The program we'll be writing will simulate a little world with interactive buildings, like hotels and
restaurants, that share common interfaces but have individually unique behaviors. Buildings are hierarchical
in several ways, such as by location (country, city, street) or by people (owner, company, renter). As a
real-world software example, when using Yelp to find restaurants, filters like price, location, and
operating hours are used to "traverse" the branches of this imaginary hierarchy until dinner is found.
Your task is to implement a pre-designed class hierarchy of interactive buildings. All buildings share some
common properties - for example, all buildings have a location (Building::getLocation) and all stores sell products (Store::getProducts). Buildings also have unique properties, depending on their type
- for example, hotels are rentable (Rentable::registerRental) while homes are not.

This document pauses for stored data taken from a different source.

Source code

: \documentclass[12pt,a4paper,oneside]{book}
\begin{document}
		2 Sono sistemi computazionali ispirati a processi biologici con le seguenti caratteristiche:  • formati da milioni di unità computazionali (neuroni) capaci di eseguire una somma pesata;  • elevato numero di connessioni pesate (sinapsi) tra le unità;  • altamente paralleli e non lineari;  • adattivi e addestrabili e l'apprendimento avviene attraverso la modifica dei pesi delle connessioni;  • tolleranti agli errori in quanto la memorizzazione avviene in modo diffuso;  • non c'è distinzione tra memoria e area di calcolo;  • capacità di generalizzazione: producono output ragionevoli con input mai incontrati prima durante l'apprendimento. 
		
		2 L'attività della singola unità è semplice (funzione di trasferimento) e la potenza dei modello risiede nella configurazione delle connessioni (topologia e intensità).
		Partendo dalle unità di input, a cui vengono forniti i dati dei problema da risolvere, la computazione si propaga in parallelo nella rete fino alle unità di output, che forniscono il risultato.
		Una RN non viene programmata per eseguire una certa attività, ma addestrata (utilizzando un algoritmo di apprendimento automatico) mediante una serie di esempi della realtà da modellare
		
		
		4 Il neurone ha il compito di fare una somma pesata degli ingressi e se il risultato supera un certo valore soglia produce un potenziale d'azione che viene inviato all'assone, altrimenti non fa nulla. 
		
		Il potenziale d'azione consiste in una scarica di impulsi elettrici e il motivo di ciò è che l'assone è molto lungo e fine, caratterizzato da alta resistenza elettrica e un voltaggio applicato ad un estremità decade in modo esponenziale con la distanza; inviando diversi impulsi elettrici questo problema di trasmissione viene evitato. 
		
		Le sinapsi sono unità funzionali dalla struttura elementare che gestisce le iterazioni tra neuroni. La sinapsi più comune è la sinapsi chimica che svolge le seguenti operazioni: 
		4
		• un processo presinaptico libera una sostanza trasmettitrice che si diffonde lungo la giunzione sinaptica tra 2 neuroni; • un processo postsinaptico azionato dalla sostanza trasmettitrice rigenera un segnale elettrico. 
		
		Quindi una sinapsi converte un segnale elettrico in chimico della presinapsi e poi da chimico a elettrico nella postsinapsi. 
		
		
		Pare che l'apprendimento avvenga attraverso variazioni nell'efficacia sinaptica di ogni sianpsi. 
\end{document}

This explainer document (and future explainers) will be less thorough than the Project 0 explainer. The implied meaning of each method implementation is
reflected by their names and corresponding unit tests. Learning how to analyze code and the intentions of
the original developer is a skill that will benefit you greatly when contributing to an existing project (as
opposed to starting from scratch).
Ready? Of course you are. Get the Project 1 starter code
here! (jUnit dependencies included)
The project code should work out-of-the-box for IntelliJ (running and debugging), but if you're having
trouble getting it working, try these IntelliJ setup instructions.
Interfaces
- Business: Describes a business with a company name.
- Residential: Describes a building with occupants.
- Rentable: Describes a building which can be rented.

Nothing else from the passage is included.